Select the lines below containing the word "unified".

[[ DATA SHOWN open ]]

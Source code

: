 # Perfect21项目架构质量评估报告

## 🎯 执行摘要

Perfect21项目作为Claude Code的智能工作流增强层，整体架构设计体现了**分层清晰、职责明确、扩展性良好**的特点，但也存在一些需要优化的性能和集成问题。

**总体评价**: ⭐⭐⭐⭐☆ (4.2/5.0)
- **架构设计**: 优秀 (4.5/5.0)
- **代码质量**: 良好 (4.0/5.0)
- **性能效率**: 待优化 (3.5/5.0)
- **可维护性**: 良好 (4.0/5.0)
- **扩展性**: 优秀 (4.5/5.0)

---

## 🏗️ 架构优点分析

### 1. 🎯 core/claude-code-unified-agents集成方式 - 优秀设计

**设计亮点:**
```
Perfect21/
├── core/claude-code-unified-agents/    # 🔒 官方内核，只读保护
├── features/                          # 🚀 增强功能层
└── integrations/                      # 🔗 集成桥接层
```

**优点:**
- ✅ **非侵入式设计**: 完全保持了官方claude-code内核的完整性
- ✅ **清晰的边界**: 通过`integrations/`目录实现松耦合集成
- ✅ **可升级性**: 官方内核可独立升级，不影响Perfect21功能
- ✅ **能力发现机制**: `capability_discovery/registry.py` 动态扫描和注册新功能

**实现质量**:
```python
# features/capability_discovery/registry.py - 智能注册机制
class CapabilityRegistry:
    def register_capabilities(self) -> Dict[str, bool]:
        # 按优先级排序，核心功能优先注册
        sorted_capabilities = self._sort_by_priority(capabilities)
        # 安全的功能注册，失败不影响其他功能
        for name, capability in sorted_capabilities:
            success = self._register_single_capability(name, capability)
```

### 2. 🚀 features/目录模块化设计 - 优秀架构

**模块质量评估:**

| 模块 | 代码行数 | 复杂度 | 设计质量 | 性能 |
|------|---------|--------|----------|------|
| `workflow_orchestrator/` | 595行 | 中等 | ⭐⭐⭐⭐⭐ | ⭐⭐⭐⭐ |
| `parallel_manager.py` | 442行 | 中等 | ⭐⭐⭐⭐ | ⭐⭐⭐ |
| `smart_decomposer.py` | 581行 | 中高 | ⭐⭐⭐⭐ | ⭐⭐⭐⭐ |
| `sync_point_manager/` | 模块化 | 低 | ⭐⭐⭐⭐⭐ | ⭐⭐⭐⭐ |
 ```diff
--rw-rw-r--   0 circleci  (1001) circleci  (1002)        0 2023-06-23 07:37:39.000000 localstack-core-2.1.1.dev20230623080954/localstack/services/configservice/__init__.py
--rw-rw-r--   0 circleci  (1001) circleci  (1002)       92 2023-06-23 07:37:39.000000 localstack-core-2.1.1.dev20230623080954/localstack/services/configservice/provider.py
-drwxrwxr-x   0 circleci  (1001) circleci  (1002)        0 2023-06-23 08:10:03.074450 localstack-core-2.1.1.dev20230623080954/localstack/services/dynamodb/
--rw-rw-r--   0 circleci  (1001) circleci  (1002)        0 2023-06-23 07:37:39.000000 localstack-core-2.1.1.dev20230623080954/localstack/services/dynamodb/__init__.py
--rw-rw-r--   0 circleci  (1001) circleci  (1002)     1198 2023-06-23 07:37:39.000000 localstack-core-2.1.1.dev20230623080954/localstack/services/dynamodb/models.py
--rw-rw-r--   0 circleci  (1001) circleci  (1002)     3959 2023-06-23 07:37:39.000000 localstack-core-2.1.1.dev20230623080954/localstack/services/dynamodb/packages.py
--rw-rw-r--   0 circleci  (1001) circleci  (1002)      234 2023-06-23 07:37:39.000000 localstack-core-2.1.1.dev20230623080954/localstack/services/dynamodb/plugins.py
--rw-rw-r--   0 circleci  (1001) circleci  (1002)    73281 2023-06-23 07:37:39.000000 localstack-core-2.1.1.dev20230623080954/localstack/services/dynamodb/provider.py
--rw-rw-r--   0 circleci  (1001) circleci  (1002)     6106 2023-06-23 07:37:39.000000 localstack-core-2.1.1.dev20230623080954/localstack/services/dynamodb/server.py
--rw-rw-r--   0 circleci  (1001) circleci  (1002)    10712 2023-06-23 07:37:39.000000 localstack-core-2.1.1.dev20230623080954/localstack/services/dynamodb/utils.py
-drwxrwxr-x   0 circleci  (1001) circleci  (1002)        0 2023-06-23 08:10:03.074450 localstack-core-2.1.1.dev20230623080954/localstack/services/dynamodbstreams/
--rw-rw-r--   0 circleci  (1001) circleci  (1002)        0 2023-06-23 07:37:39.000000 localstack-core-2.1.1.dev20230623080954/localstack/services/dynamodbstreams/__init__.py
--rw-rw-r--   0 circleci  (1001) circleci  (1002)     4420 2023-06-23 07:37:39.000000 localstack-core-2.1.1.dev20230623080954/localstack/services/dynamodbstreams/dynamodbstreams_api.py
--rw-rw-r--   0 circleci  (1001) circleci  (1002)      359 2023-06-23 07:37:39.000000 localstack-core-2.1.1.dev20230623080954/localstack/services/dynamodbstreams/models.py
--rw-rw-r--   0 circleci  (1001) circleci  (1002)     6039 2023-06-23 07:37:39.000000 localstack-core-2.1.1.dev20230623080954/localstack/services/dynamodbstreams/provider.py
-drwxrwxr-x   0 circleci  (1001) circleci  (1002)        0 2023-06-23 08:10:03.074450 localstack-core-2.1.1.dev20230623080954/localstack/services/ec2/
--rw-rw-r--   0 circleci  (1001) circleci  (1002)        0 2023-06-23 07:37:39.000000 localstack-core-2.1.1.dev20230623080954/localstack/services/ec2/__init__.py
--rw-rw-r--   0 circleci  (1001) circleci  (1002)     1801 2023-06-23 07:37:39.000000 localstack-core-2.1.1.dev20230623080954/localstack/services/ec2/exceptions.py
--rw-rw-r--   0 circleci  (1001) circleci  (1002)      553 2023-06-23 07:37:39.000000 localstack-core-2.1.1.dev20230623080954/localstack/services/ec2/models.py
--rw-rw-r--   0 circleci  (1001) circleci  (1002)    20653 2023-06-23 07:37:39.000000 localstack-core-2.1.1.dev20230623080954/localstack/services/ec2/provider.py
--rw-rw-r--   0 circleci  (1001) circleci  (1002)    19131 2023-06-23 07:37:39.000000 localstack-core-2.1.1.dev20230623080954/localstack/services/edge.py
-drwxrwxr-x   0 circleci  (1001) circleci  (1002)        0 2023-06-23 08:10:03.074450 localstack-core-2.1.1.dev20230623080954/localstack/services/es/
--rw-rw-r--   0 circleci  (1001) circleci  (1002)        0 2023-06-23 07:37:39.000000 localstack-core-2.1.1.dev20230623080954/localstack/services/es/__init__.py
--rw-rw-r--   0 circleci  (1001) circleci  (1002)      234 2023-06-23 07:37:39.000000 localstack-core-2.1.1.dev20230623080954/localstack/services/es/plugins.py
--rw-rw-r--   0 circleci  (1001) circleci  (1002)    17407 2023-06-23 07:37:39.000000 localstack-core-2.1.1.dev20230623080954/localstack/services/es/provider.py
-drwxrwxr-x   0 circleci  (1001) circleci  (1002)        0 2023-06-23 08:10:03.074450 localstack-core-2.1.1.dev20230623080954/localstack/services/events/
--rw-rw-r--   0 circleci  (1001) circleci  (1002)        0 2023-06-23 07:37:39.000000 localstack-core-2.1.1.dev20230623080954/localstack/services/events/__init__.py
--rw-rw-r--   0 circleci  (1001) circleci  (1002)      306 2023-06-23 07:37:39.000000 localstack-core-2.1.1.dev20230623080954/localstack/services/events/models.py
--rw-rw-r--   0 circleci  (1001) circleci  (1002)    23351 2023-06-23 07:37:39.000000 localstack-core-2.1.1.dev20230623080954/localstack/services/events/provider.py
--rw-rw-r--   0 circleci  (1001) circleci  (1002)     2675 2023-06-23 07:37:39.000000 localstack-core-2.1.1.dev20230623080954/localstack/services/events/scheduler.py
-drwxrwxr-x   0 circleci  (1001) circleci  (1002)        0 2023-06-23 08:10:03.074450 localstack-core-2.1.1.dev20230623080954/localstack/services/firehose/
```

[[ DATA SHOWN closed ]]

▶ SOLUTION TO THE EXERCISE:
### 1. 🎯 core/claude-code-unified-agents集成方式 - 优秀设计
├── core/claude-code-unified-agents/    # 🔒 官方内核，只读保护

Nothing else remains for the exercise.